> _Assignment_
All lines from the entries below that contain the string "Description" should be copied out.

> _Given records_
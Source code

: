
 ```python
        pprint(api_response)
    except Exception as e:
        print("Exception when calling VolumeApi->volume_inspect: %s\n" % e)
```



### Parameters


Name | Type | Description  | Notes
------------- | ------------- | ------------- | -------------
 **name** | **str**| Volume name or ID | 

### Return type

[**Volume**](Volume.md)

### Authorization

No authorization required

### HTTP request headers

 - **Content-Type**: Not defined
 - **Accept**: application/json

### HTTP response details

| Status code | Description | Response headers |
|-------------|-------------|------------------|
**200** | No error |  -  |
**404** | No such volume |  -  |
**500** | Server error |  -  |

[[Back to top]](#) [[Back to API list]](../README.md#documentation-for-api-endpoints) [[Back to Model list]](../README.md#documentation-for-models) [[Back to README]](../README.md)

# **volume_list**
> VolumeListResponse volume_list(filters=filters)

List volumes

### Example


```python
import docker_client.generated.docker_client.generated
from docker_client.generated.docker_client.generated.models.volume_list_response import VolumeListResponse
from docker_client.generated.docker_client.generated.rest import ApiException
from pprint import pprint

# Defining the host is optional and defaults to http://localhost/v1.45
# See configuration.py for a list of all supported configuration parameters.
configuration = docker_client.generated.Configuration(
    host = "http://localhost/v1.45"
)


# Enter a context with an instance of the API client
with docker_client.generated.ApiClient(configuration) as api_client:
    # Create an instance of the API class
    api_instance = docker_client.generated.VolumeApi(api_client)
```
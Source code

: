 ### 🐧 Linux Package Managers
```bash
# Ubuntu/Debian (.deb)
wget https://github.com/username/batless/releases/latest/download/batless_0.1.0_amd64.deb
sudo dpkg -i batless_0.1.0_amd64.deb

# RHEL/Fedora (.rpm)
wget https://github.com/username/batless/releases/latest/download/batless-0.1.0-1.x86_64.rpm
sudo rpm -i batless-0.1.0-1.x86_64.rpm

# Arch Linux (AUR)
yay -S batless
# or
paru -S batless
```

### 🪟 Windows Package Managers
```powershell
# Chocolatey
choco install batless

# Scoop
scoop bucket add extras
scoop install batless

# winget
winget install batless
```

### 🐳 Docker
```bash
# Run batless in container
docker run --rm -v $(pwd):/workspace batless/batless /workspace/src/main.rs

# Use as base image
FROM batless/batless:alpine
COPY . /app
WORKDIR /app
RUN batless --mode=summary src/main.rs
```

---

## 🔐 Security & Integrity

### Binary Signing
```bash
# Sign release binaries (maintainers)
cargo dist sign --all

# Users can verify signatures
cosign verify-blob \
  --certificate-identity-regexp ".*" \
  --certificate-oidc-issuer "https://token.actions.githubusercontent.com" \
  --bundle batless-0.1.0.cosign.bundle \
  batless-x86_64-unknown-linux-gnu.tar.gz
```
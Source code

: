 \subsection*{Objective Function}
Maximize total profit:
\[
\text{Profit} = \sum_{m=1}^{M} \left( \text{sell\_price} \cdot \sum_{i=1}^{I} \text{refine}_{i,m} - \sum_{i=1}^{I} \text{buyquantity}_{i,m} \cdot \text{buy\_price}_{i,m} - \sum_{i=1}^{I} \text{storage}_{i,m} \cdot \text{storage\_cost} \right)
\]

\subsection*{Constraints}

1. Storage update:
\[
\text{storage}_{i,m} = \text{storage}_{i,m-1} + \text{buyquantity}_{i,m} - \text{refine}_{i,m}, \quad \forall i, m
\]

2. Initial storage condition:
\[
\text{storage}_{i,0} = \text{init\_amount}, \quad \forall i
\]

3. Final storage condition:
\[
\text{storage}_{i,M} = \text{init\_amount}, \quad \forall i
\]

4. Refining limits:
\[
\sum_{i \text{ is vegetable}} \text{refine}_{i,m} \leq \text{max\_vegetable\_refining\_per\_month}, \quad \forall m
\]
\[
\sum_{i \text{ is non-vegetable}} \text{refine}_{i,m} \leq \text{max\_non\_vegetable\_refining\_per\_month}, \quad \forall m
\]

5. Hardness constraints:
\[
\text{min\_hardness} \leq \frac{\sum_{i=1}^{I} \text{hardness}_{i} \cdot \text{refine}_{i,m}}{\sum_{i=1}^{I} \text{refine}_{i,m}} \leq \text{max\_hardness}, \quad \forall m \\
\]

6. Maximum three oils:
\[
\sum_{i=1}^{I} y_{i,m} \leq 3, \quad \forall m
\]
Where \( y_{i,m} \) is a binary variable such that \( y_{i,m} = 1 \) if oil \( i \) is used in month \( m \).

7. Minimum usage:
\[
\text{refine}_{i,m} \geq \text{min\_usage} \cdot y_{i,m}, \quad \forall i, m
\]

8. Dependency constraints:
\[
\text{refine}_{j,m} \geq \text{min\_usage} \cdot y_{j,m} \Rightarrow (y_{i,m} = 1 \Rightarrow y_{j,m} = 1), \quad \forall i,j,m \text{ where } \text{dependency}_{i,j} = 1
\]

> _Answer for the task_
Name | Type | Description  | Notes
| Status code | Description | Response headers |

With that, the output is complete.